The sales process is a journey.  If the customer doesn’t understand where you’re headed and why they should come along, they won’t.  Making a sale should be easy, especially when you have the right product at the right time in front of the right person.  But too many people try and make it more complicated than it needs to be, and lose the prospective client in the process.

Here’s five “keep it simple” rules which can keep you on track and help get you to a successful close.

Cut to the chase.

A good sales person doesn’t waste time with filler words. They start talking about their product right away. Here’s an example; a website developer calls your company and starts by saying, “I am glad I finally got a hold of you. It took me more than 10 minutes to find your contact information on your website.  My company does web development, and we could help you quickly fix that.  Your customers would then be less frustrated and more easily able to contact you.  Can I go over the site with you and find out what else you might like it to be able to do?”  As the person being pitched, I am now fully engaged in the web developer’s product–because he showed me he did his homework, and can solve a problem I didn’t know I had.

Skip the jargon.

Whether your product is technical in nature or you just tend to be on the know-it-all side of the spectrum, find a simple way to explain your product which anyone can follow. Customers don’t want a lengthy explanation; they want to understand right away.  Recently I was looking to buy a new mattress and was confronted with all kinds of features to choose from.  Rather than use empty pseudo-technical terms like moisture-wick and memory foam, a salesperson carefully went over why his mattress would last longer, how its structure would keep my wife and me from waking each other with our movements, and why the two different materials on its surface would help us be comfortable in any weather.

Paint a picture.

You’ll not always have the luxury of meeting with your customer face to face.  Learn how to describe your product in a way that even someone who’s never seen it can imagine what it is.  Recently I worked with a company who sold products over the phone. They have several items which are made of lesser-known wood species, so they can be hard for the customer to envision. They added a new product to the line and I had not yet seen it, but I heard one of the sales reps describing it to a customer as looking like the inside of a tree when it’s freshly cut.  I knew immediately that it was lighter in color, had a ring pattern, and a visible grain.

Get curious.

When you speak to a customer, concentrate on finding out about the customer instead of making your pitch.  Start by asking open-ended questions, and then by carefully listening to the answers you’ll find you’ll always get further than delivering a monologue.  A bank I never would have considered recently landed a meeting with me because the sales person, after hearing I was not interested in changing credit card processors, asked me if there was anything I was frustrated with at my current bank.  As it happened, there had been a recent frustrating situation with my current bank and I was mad enough to want to talk about it, and he was astute enough to carefully connect my discontent to how his bank is different.

Make it matter.

Your product may have a ton of benefits, but they’re worthless if the customer you’re trying to sell to doesn’t need them. Be able to constantly reframe your product benefits so the particular customer with whom you’re speaking understands the direct impact the product could have on their world.  Our current health insurance broker won my business not because he explained to me how he was going to save me money (which wasn’t particularly a priority for me), but because his product offered a web portal that was able to help my employees clearly understand their health care options, and made my job as the administrator less burdensome. Those were the high priorities on my list.

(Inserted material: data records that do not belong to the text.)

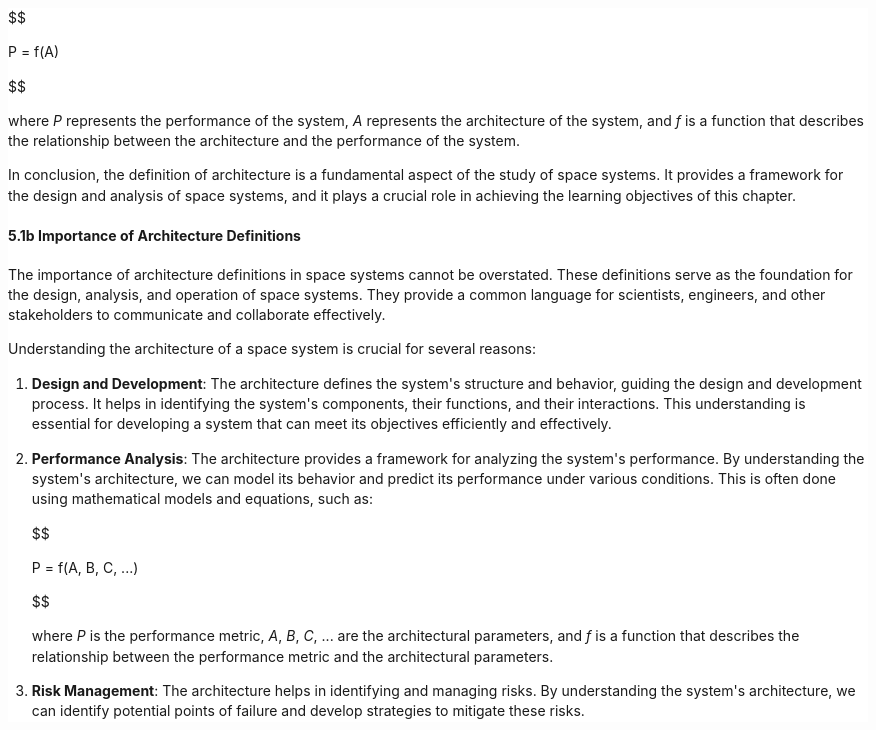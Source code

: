 

$$

P = f(A)

$$



where $P$ represents the performance of the system, $A$ represents the architecture of the system, and $f$ is a function that describes the relationship between the architecture and the performance of the system. 



In conclusion, the definition of architecture is a fundamental aspect of the study of space systems. It provides a framework for the design and analysis of space systems, and it plays a crucial role in achieving the learning objectives of this chapter.



#### 5.1b Importance of Architecture Definitions



The importance of architecture definitions in space systems cannot be overstated. These definitions serve as the foundation for the design, analysis, and operation of space systems. They provide a common language for scientists, engineers, and other stakeholders to communicate and collaborate effectively. 



Understanding the architecture of a space system is crucial for several reasons:



1. **Design and Development**: The architecture defines the system's structure and behavior, guiding the design and development process. It helps in identifying the system's components, their functions, and their interactions. This understanding is essential for developing a system that can meet its objectives efficiently and effectively.



2. **Performance Analysis**: The architecture provides a framework for analyzing the system's performance. By understanding the system's architecture, we can model its behavior and predict its performance under various conditions. This is often done using mathematical models and equations, such as:



    $$

    P = f(A, B, C, ...)

    $$



    where $P$ is the performance metric, $A$, $B$, $C$, ... are the architectural parameters, and $f$ is a function that describes the relationship between the performance metric and the architectural parameters.



3. **Risk Management**: The architecture helps in identifying and managing risks. By understanding the system's architecture, we can identify potential points of failure and develop strategies to mitigate these risks.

A good way to think of selling is like a journey on which you are leading your customer.  If the customer doesn’t understand where you’re headed and why they should come along, they will either choose not to take the trip, or wander off in a different direction midway through.  All you have to do is get them excited about the destination, tell them all the beautiful things they will see along the way, and answer any questions so they feels safe and can enjoy the route.